What to produce: State how many lines of the entries hold the string "视频拼接", and output nothing but that count.
+ + + +
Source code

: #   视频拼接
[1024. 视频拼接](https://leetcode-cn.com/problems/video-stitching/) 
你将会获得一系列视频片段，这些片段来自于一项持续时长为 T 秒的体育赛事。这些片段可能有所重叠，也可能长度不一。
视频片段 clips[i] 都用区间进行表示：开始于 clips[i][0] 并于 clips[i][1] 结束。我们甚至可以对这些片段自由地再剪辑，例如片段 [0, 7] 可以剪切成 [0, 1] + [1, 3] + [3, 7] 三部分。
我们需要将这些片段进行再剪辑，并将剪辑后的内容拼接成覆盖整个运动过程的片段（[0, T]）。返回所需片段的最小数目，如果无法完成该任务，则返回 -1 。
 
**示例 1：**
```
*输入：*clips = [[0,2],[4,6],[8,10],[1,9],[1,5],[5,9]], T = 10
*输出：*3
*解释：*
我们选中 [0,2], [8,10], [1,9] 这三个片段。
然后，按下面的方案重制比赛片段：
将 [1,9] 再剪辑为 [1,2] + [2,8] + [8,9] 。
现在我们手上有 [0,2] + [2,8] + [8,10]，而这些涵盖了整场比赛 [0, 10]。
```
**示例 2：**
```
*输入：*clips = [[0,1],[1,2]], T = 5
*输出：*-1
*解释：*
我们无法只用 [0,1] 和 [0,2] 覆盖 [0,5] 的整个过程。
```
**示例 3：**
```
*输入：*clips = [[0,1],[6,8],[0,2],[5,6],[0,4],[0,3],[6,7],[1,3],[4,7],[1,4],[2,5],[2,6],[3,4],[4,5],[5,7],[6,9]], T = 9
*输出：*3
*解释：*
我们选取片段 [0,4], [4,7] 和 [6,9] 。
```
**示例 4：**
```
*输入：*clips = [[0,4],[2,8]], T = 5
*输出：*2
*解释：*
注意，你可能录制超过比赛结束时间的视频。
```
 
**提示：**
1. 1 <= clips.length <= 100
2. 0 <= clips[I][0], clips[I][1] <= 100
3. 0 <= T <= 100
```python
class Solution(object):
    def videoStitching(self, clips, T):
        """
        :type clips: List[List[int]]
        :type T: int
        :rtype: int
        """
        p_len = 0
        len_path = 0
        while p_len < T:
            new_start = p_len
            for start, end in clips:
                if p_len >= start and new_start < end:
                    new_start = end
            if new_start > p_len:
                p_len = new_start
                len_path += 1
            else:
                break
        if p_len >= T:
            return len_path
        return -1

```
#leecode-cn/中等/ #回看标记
+ + + +
Exercise result: 2